5.2.2. Assumptions to be made
-
use of a binary BVH, in which all primitives are stored in leaf nodes, and in which each inner node has exactly two children (so-called siblings)
-
there is an efficient way of determining each node’s parent and sibling
-
for each inner node there is a unique traversal order in which it’s children are traversed, possibly varying from ray to ray.
5.2.3. Algorithm
A commonly-used way of storing the parent’s information is to store an explicit parent pointer for each node, done either by squeezing the parent pointer into unused parts of the node or by storing them directly in a separate array of parent pointers.
For traversal order, a first method would be to store for each node the coordinate axis along which the builder split the parent node and use the ray’s direction sign in this dimension to determine the traversal order. On the other hand, we can directly use the dimension in which the nodes' centroids are widest apart. Finally, we could also directly compute the distance to the sibling’s bounding boxes, inferring many computations.
First, in order to fully understand the methods benefits, let us understand all the underlyings of recursive algorithms.After having successfully intersected the parent, the traversal goes to the nearChild (found with any type of method), and does a ray-box test for this node. If the node is missed, farChild is processed, But if the test was successful, it continues by intersecting its primitives (if the node is a leaf), or by recursively entering the node’s subtree (in case it’s an inner node). Once nearChild is fully processed, traversal resumes with farChild exactly and the same sequence of events takes place.

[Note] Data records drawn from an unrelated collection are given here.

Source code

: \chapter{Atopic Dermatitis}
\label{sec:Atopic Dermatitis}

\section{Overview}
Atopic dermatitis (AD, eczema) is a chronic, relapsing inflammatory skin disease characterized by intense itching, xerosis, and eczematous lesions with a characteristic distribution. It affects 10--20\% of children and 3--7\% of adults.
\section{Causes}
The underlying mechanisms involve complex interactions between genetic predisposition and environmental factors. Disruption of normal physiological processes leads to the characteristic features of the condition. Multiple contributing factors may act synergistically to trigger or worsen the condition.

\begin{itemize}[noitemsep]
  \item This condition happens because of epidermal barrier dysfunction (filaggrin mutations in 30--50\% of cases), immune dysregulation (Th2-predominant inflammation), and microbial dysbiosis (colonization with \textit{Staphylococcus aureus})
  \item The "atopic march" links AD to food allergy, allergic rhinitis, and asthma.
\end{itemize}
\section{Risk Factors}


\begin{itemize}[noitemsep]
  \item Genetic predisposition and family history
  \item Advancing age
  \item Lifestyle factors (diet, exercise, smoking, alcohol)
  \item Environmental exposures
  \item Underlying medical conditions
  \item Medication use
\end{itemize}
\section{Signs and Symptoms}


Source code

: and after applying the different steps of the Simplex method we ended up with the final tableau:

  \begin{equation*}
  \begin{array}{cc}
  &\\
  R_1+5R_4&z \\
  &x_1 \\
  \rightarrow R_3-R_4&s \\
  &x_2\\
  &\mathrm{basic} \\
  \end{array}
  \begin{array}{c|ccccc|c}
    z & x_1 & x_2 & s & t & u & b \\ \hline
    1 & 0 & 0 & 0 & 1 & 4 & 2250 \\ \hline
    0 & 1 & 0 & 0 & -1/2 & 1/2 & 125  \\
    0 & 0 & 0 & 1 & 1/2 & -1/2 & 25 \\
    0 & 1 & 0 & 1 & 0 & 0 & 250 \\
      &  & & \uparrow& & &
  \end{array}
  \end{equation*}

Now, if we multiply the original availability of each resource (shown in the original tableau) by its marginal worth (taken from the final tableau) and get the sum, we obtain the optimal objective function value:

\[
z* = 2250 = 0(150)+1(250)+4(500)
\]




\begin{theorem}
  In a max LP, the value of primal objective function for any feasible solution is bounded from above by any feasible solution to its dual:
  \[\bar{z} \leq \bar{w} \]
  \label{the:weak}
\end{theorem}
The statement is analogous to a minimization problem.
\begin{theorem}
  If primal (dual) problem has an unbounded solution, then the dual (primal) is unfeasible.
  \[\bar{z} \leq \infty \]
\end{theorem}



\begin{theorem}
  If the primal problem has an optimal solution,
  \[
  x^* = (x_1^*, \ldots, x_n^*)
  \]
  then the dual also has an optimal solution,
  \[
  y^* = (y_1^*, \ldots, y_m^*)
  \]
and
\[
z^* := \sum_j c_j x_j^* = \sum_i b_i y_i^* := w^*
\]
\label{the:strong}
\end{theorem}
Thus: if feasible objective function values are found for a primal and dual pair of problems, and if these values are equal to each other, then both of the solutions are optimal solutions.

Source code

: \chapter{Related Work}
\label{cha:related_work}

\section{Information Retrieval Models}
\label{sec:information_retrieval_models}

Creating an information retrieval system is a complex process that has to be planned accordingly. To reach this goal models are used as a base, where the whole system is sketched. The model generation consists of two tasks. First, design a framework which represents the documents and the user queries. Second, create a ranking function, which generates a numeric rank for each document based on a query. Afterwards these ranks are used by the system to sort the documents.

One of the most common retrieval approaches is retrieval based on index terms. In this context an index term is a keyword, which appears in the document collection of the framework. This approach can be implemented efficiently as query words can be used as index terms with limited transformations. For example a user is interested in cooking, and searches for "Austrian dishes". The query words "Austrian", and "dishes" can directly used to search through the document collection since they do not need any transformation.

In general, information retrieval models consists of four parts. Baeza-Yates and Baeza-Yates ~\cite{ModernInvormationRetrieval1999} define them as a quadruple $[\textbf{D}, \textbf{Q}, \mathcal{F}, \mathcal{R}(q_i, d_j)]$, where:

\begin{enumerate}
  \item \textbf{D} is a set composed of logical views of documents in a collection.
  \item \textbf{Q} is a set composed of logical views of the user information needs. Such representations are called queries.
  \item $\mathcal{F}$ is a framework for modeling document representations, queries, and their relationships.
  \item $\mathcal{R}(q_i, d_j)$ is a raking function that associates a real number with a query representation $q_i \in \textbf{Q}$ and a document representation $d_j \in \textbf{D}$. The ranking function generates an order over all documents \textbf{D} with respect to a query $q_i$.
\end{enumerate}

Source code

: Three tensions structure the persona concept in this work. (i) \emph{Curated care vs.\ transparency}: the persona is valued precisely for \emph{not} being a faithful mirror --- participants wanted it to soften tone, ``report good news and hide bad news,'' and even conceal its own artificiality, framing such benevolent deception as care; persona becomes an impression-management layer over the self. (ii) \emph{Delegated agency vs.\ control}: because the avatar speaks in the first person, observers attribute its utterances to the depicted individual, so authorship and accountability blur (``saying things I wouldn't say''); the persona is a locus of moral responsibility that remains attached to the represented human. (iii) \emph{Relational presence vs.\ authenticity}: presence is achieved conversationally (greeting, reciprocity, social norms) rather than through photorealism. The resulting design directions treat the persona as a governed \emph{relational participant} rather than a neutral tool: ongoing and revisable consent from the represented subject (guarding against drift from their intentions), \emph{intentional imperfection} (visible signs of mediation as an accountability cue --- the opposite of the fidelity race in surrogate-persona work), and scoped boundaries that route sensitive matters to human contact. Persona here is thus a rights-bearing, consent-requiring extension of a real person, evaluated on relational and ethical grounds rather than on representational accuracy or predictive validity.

This already gives us an overlook of the deterministic automaton algorithm (pseudo-code available in "Efficient Stack-less BVH Traversal for Ray Tracing"). In fact, we can start and make a parallel between the three ways of how any given node can be traversed and the tree states of the algorithm. During recursive traversal, a node can either be traversed:
- from its parents (case fromParent): we know that we are entering nearChild. We traverse the current node: if it’s missed, we proceed with a fromSibling case and if not, either it’s a leaf node and we intersect its primitives, or it’s an inner node and we continue with its subtree.
- from its siblings (case fromSibling): we are entering farChild and we are traversing this node for the first time. If it’s missed, we back-track to its parent. Otherwise we intersect it’s primitives against the ray if it’s a leaf node and proceed to parent, and if not we enter the current node’s subtree performing a fromParent step.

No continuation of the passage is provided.